Data>

Content starts

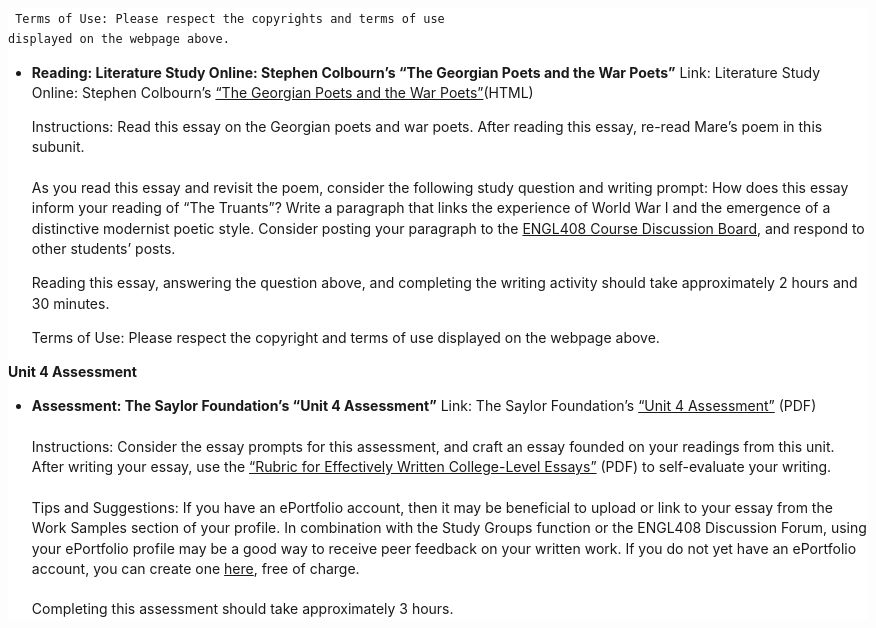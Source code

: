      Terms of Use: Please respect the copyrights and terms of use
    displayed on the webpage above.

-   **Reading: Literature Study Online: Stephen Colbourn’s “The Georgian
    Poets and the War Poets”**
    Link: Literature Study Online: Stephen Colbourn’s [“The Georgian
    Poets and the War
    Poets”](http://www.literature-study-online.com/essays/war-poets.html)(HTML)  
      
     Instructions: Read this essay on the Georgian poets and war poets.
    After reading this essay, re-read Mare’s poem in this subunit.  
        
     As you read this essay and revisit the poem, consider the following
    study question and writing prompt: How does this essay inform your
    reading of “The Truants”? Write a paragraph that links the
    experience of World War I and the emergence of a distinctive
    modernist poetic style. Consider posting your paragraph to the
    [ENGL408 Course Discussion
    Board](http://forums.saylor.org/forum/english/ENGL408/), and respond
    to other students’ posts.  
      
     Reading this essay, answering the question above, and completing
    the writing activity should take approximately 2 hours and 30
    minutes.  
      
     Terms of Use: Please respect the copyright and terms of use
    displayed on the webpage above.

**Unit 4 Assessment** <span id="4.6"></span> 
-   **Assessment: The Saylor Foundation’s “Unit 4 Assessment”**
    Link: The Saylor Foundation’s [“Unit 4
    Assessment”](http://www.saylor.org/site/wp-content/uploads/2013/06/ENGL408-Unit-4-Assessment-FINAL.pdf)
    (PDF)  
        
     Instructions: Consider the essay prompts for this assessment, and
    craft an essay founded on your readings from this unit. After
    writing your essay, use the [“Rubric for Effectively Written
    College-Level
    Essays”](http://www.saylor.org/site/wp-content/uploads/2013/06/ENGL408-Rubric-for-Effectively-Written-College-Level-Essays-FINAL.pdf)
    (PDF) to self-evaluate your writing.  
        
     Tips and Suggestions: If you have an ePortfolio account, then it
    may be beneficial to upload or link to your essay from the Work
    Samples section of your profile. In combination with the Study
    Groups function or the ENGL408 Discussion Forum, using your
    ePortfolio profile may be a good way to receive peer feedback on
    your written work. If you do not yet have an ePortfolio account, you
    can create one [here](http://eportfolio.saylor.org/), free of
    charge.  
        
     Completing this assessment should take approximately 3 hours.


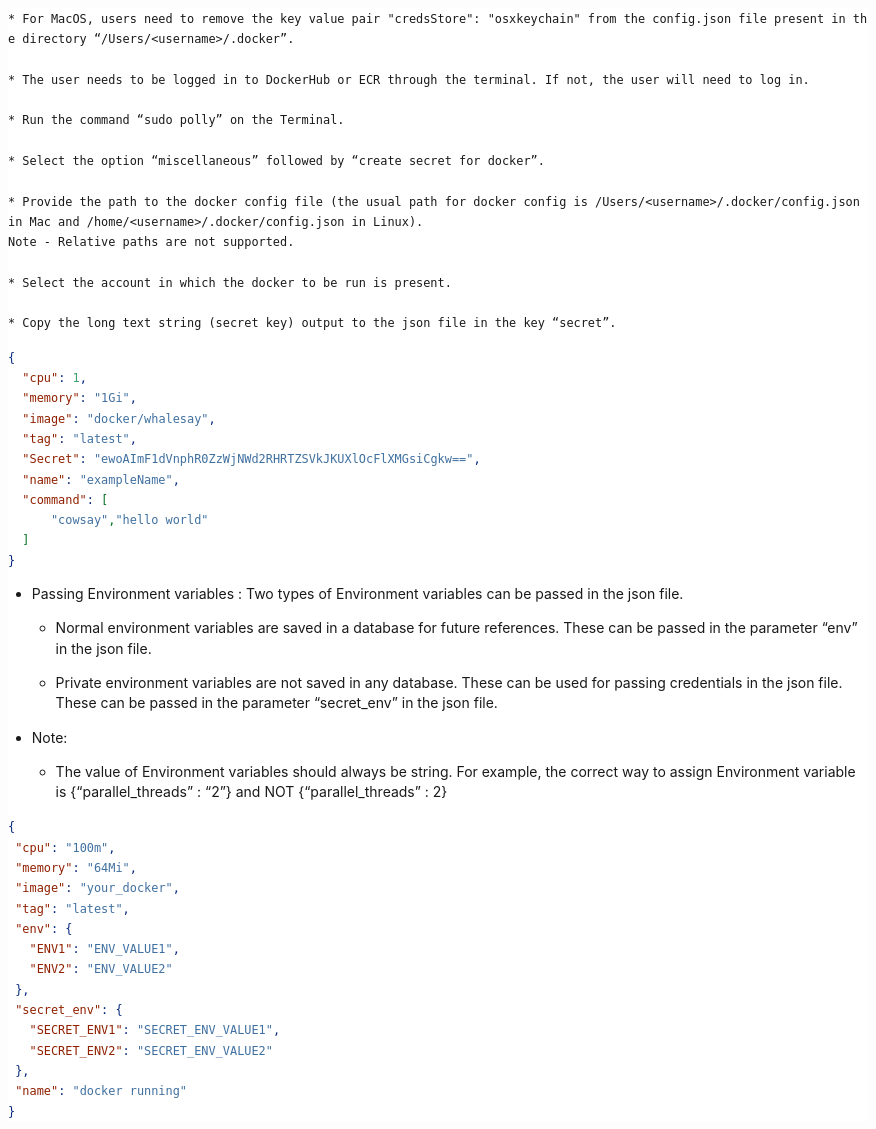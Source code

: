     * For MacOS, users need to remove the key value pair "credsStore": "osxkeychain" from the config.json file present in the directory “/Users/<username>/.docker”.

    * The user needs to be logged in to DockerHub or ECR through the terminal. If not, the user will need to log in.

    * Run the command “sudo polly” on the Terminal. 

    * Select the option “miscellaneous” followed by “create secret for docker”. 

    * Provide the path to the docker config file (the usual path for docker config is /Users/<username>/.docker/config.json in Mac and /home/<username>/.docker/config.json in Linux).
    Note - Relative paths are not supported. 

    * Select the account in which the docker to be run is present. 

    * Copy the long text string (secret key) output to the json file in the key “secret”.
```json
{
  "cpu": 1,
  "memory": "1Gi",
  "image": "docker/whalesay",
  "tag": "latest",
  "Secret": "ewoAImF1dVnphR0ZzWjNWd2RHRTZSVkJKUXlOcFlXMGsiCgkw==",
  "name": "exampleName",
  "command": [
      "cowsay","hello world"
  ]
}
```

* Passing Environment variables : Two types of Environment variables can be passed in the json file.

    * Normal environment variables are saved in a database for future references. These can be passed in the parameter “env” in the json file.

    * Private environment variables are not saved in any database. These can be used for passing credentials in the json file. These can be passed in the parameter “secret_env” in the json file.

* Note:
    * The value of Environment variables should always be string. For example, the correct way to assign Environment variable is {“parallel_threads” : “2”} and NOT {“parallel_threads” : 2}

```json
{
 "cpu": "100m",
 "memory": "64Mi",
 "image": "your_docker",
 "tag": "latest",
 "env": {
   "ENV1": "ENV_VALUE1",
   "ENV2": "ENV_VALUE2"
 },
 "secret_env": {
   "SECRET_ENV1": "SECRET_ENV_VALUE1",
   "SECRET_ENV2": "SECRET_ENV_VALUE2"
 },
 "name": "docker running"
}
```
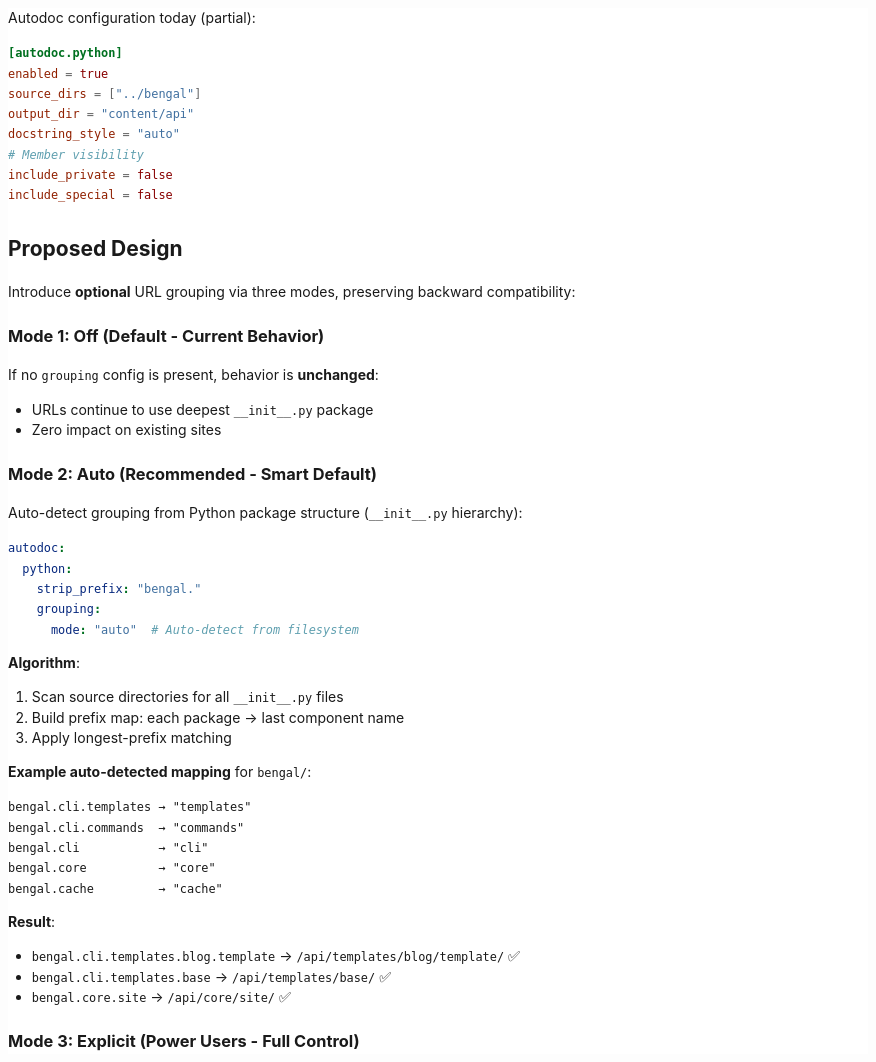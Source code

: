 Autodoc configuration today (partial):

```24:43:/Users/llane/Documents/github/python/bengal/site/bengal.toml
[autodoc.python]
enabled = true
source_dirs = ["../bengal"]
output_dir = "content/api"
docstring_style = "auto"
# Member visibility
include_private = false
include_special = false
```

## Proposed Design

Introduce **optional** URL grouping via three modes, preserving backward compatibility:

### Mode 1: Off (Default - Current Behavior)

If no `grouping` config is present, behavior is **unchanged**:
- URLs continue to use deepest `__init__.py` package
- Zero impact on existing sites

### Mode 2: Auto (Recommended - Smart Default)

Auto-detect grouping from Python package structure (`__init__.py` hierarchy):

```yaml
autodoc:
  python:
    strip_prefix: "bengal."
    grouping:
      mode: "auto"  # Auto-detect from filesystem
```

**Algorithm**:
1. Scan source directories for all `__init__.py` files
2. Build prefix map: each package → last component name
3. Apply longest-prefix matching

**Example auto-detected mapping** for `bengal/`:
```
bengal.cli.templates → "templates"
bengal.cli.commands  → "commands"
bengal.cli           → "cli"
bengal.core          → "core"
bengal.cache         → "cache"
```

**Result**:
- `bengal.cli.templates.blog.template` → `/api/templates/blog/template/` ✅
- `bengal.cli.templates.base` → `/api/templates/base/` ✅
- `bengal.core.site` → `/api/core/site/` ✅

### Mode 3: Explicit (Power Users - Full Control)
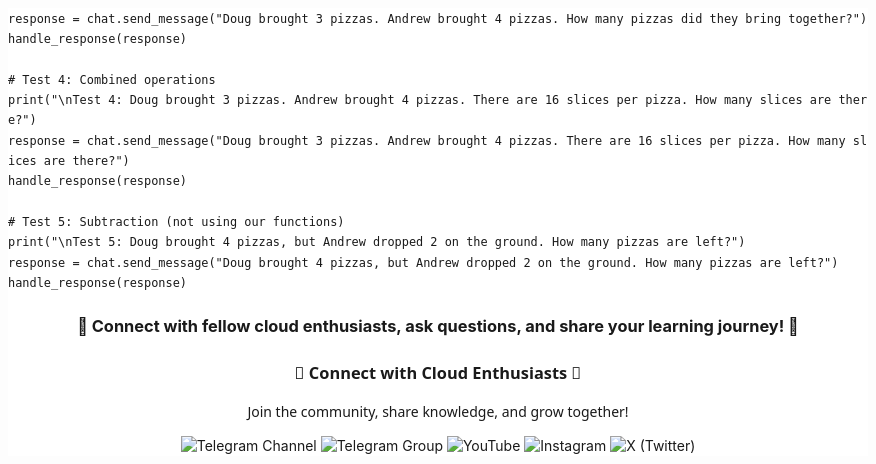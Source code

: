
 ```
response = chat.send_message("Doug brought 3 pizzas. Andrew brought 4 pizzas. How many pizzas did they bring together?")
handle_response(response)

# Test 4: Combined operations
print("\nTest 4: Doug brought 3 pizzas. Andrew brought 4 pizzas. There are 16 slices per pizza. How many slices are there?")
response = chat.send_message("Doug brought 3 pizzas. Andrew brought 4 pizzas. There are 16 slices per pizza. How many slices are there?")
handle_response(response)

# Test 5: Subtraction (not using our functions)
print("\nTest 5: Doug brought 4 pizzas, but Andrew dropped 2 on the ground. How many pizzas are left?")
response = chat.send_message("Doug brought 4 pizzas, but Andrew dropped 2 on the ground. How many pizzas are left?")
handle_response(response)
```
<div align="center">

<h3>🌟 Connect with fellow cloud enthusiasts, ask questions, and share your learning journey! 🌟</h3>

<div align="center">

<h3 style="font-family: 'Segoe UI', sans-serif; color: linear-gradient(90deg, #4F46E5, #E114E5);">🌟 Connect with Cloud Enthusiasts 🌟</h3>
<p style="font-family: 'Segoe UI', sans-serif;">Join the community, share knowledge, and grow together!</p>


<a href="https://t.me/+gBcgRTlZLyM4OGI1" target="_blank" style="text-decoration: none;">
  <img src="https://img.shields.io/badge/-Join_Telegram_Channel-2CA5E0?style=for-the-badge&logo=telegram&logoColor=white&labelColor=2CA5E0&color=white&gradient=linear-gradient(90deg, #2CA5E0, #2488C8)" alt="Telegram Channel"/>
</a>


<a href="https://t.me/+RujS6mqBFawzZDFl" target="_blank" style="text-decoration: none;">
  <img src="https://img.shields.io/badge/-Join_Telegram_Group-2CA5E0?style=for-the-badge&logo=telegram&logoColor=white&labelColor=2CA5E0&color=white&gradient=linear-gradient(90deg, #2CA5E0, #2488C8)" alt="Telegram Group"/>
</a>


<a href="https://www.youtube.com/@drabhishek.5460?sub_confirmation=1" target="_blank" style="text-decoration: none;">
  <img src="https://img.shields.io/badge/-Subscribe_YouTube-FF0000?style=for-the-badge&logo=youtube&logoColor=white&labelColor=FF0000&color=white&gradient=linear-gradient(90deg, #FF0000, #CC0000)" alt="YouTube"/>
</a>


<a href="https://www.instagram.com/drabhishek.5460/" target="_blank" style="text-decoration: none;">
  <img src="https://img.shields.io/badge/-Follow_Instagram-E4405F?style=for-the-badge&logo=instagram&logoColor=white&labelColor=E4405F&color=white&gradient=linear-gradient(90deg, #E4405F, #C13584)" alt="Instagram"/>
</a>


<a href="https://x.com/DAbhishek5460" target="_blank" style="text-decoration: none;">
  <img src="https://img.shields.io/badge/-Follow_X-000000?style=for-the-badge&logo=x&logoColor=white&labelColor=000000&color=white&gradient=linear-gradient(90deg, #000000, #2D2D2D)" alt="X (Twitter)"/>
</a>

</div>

Content ends

Exercise goal>
Find the word "drabhishek" in the listing and copy each line that contains it.

Final answer>
<a href="https://www.youtube.com/@drabhishek.5460?sub_confirmation=1" target="_blank" style="text-decoration: none;">
<a href="https://www.instagram.com/drabhishek.5460/" target="_blank" style="text-decoration: none;">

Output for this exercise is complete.